Luvenia Duckett (1906 – 2005)

July 11, 2011 § Leave a comment

Mrs. Duckett–we called her Luvenia–cooked for our family for at least 30 years.  She was quiet and modest.  My father called her a “good Christian lady”–high acclaim since “lady” was never used by whites to describe blacks.    She could not read or write but had a powerful memory for recipes; most had never been written down. She made the most delectable whole wheat biscuits.  I would visit her when she became infirm and kid her
Mrs. Duckett worked for our family for at least 30 years.

Luvenia Duckett (1906 - 2005) with my neice Mary Earle.

about all the biscuits she had made for my mother for parties and receptions.  She would just hang  her head–tired of thinking about those biscuits.  Once I tried to get her to let me videotape her making biscuits.  She agreed but would place herself in front of the camera so you could not see her preparations.  She would just laugh when I ask her to move.  She and I were allies of sorts.  We would save pieces the of white meat of the chicken  for my dog.   She would make a large biscuit for me that I could have later.  She and I would sit in the pantry together when it thundered.  I sat there with her because she was afraid of lightning.  She recalled the time when she saw a lightning fireball come down the chimney, cross the room and go out a window. 

I learned from Luvenia that holding yourself in a dignified manner could sustain you through an unpleasant or menial job and that you could gracefully endure the situations where you could not fight back.   That “looking” quiet was a  calming way of dealing with stress.  Not to rush. She was proud of her job and the respect that came with with it despite the imposition of the racial etiquettes we all had to follow.   There was always the color line.  One of the worst moments in my life was when Lovenia had to go to the doctor with us to  have a vaccine for tuberculosis.  One of my sisters was suspected of having it.  As we got out of the car, my mother pointed Luvenia to the back door.  As she walked in that direction, I told her she was going the wrong way, and she should follow us.  My mother grabbed me and pulled me away.  This was my first encounter with racial segregation. 

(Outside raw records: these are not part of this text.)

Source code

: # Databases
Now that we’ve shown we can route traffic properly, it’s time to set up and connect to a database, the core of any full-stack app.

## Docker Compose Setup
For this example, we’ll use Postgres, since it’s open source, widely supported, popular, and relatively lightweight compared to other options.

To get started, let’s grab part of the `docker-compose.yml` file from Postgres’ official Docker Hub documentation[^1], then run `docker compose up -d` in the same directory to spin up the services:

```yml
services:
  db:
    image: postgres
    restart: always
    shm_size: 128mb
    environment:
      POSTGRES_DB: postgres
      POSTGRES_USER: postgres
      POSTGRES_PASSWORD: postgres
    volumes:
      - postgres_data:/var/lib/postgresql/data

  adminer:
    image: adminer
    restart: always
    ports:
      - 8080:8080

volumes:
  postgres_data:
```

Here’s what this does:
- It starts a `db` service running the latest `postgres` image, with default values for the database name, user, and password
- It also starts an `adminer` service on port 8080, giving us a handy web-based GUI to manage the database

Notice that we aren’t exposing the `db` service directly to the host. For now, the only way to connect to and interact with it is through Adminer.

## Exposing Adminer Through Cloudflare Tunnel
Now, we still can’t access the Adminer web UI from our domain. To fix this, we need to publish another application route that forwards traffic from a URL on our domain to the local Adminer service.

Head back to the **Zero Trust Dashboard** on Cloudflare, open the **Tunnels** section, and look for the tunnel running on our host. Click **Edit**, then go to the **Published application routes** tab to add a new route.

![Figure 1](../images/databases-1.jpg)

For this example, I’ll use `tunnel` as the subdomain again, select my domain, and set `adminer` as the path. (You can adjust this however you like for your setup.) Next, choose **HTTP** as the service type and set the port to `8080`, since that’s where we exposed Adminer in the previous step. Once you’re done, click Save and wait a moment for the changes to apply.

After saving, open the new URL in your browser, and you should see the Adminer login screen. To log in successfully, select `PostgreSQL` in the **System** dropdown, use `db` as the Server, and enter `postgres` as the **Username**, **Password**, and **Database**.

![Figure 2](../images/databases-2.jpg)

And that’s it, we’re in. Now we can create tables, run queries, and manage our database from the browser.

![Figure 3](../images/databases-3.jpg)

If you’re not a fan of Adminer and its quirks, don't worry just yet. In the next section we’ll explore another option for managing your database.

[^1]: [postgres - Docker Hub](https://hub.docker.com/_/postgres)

What she thought of me or my family, I never knew.  She was “just like family” to us.  One time I tried to interview her but she became stoney faced and unreceptive.  She really didn’t want to talk about her life–perhaps not to white people.  All I got from her was that she was born on the Watson peach farm in Greenville, SC, and then went to live with them to take care of their children.  After the children were grown, she worked for others before she came to our house.  My mother told me that when Luvenia worked for a friend of hers, she stopped by and saw Luvenia on her hands and knees scrubbing the floor.  She knew Luvenia was a gifted cook and hired her right away.    Luvenia died at 99 in the care of her family.